1. Uluslararası Egemenlik İlişkilerini Belirleyen
Etkenler ve Dile Yansıması
Bir dil, kendini başka dillere karşı sınırlar. Dilin ulusların oluşmasını
sağlayan temel öğelerden biri olması da bu özelliği nedeniyledir. Dil,
ancak yabancı sözcüklerin karışmasıyla değişikliğe uğrar (Humboldt,
1980: 4). Başka dillerin karışması da, uluslararası ekonomik ve kültürel
ilişkiler nedeniyle kaçınılmaz olmaktadır. Türkçenin Arapça
ve Farsçadan etkilenmesi bu duruma örnek gösterilebilir. Arapça ve
Farsça sözcüklerin Türkçeye karışmasının, Türk dilini geliştirdiği
düşünülebilir. Bu durum yine de egemenlik ilişkileri gerçekliğine ters
düşmemektedir.
Egemenlik–dil ilişkisi açısından bakıldığında bir dili şu ya da bu
biçimde etkileyecek çok sayıda etkenden söz edilebilir. Ancak burada
coğrafi, toplumsal, ekonomik ve kültürel etkenler üzerinde durulacaktır.

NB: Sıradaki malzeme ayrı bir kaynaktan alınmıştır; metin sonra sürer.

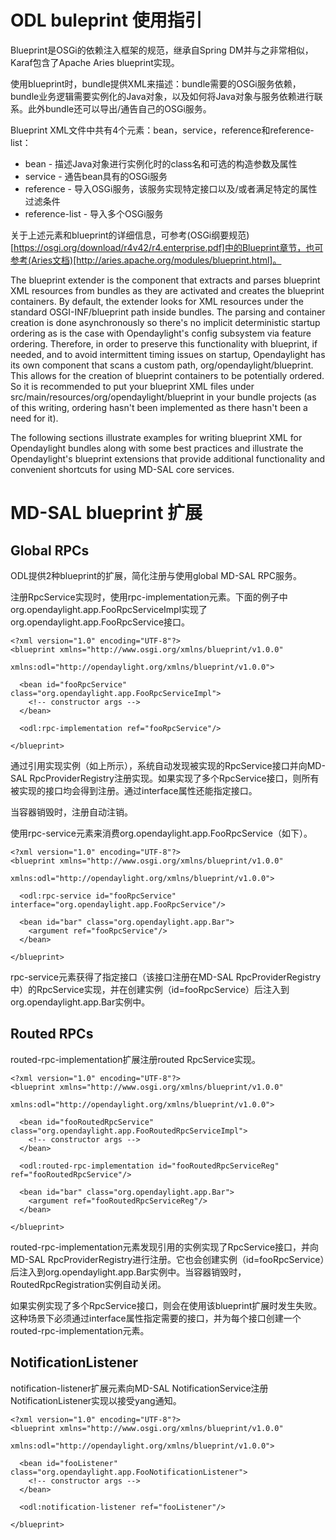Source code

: ODL buleprint 使用指引
====================

Blueprint是OSGi的依赖注入框架的规范，继承自Spring DM并与之非常相似，Karaf包含了Apache Aries blueprint实现。

使用blueprint时，bundle提供XML来描述：bundle需要的OSGi服务依赖，bundle业务逻辑需要实例化的Java对象，以及如何将Java对象与服务依赖进行联系。此外bundle还可以导出/通告自己的OSGi服务。

Blueprint XML文件中共有4个元素：bean，service，reference和reference-list：

- bean - 描述Java对象进行实例化时的class名和可选的构造参数及属性
- service - 通告bean具有的OSGi服务
- reference - 导入OSGi服务，该服务实现特定接口以及/或者满足特定的属性过滤条件
- reference-list - 导入多个OSGi服务

关于上述元素和blueprint的详细信息，可参考(OSGi纲要规范)[https://osgi.org/download/r4v42/r4.enterprise.pdf]中的Blueprint章节，也可参考(Aries文档)[http://aries.apache.org/modules/blueprint.html]。

The blueprint extender is the component that extracts and parses blueprint XML resources from bundles as they are activated and creates the blueprint containers. By default, the extender looks for XML resources under the standard OSGI-INF/blueprint path inside bundles. The parsing and container creation is done asynchronously so there's no implicit deterministic startup ordering as is the case with Opendaylight's config subsystem via feature ordering. Therefore, in order to preserve this functionality with blueprint, if needed, and to avoid intermittent timing issues on startup, Opendaylight has its own component that scans a custom path, org/opendaylight/blueprint. This allows for the creation of blueprint containers to be potentially ordered. So it is recommended to put your blueprint XML files under src/main/resources/org/opendaylight/blueprint in your bundle projects (as of this writing, ordering hasn't been implemented as there hasn't been a need for it).

The following sections illustrate examples for writing blueprint XML for Opendaylight bundles along with some best practices and illustrate the Opendaylight's blueprint extensions that provide additional functionality and convenient shortcuts for using MD-SAL core services. 

# MD-SAL blueprint 扩展
## Global RPCs

ODL提供2种blueprint的扩展，简化注册与使用global MD-SAL RPC服务。

注册RpcService实现时，使用rpc-implementation元素。下面的例子中org.opendaylight.app.FooRpcServiceImpl实现了org.opendaylight.app.FooRpcService接口。

```
<?xml version="1.0" encoding="UTF-8"?>
<blueprint xmlns="http://www.osgi.org/xmlns/blueprint/v1.0.0"
                 xmlns:odl="http://opendaylight.org/xmlns/blueprint/v1.0.0">

  <bean id="fooRpcService" class="org.opendaylight.app.FooRpcServiceImpl">
    <!-- constructor args -->
  </bean>

  <odl:rpc-implementation ref="fooRpcService"/>

</blueprint>
```

通过引用实现实例（如上所示），系统自动发现被实现的RpcService接口并向MD-SAL RpcProviderRegistry注册实现。如果实现了多个RpcService接口，则所有被实现的接口均会得到注册。通过interface属性还能指定接口。

当容器销毁时，注册自动注销。

使用rpc-service元素来消费org.opendaylight.app.FooRpcService（如下）。

```
<?xml version="1.0" encoding="UTF-8"?>
<blueprint xmlns="http://www.osgi.org/xmlns/blueprint/v1.0.0"
                 xmlns:odl="http://opendaylight.org/xmlns/blueprint/v1.0.0">

  <odl:rpc-service id="fooRpcService" interface="org.opendaylight.app.FooRpcService"/>

  <bean id="bar" class="org.opendaylight.app.Bar">
    <argument ref="fooRpcService"/>
  </bean>

</blueprint>
```

rpc-service元素获得了指定接口（该接口注册在MD-SAL RpcProviderRegistry中）的RpcService实现，并在创建实例（id=fooRpcService）后注入到org.opendaylight.app.Bar实例中。

## Routed RPCs

routed-rpc-implementation扩展注册routed RpcService实现。

```
<?xml version="1.0" encoding="UTF-8"?>
<blueprint xmlns="http://www.osgi.org/xmlns/blueprint/v1.0.0"
                 xmlns:odl="http://opendaylight.org/xmlns/blueprint/v1.0.0">

  <bean id="fooRoutedRpcService" class="org.opendaylight.app.FooRoutedRpcServiceImpl">
    <!-- constructor args -->
  </bean>

  <odl:routed-rpc-implementation id="fooRoutedRpcServiceReg" ref="fooRoutedRpcService"/>

  <bean id="bar" class="org.opendaylight.app.Bar">
    <argument ref="fooRoutedRpcServiceReg"/>
  </bean>

</blueprint>
```

routed-rpc-implementation元素发现引用的实例实现了RpcService接口，并向MD-SAL RpcProviderRegistry进行注册。它也会创建实例（id=fooRpcService）后注入到org.opendaylight.app.Bar实例中。当容器销毁时，RoutedRpcRegistration实例自动关闭。

如果实例实现了多个RpcService接口，则会在使用该blueprint扩展时发生失败。这种场景下必须通过interface属性指定需要的接口，并为每个接口创建一个routed-rpc-implementation元素。

## NotificationListener

notification-listener扩展元素向MD-SAL NotificationService注册NotificationListener实现以接受yang通知。

```
<?xml version="1.0" encoding="UTF-8"?>
<blueprint xmlns="http://www.osgi.org/xmlns/blueprint/v1.0.0"
                 xmlns:odl="http://opendaylight.org/xmlns/blueprint/v1.0.0">

  <bean id="fooListener" class="org.opendaylight.app.FooNotificationListener">
    <!-- constructor args -->
  </bean>

  <odl:notification-listener ref="fooListener"/>

</blueprint>
```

1. 1. Coğrafi Etkenler ve Dil
Bir dilin egemen dil durumuna gelmesinde o dili konuşan toplumun
coğrafi konumu önemli olmaktadır. Tarıma elverişli alanlar, o bölgenin
yerleşim alanı olarak seçilmesine ve ortak bir kültürün gelişmesine
neden olmaktadır. Bu alanlarda kültüre bağlı olarak dillerin de geliştiği
görülmektedir. Antikçağ Yunanistan’ı bu duruma örnek gösterilebilir.
Site devletlerindeki bilimsel ve düşünsel gelişmeler, Yunancayı Akdeniz
havzasında egemen bir dil durumuna getirmiştir. Öyle ki Romalı
okur-yazar kesimi, Yunanca öğrenerek Latinceye çeviriler yapmışlardır.
Örneğin, Livius Andronicus’un (M.Ö. 240) Odesa’yı Latinceye çevirdiği
bilinmektedir (Şahin, 2005: 13). Yunanistan daha sonra Roma’nın
egemenliğine geçmiştir. Bu dönemde Yunanca önemli bir kültür dili
olarak kalmakla birlikte, Latince zamanla Roma İmparatorluğu içinde
egemen bir dil durumuna yükselmiştir.
Bir ülkenin doğal zenginlikleri bir kültürün serpilip gelişmesine fırsat
verdiği gibi, başka ülkelerin bu bölgeye göz dikmesine ve bu bölge
insanlarıyla ilgili politik tutum geliştirmesine de neden olmaktadır.
Sömürgecilik bu duruma örnek gösterilebilir. Avrupalı sömürgeciler
gittikleri yerlerde yalnızca doğal kaynakları ellerine geçirmekle kalmamışlar,
aynı zamanda dillerinin öğrenilmesini de zorunlu tutmuşlardır.
Bu zorlama, Portekiz’in Afrika’daki sömürgeleri için koyduğu yasada
açıkça görülmektedir:
“Okullarda Portekizce konuşmak zorunludur. Okul dışında misyonerler
ve yardımcıları da Portekizce konuşmak zorundadır. Sırf din derslerinde
yerli diller kullanılabilir” (Biermann, 1975:20).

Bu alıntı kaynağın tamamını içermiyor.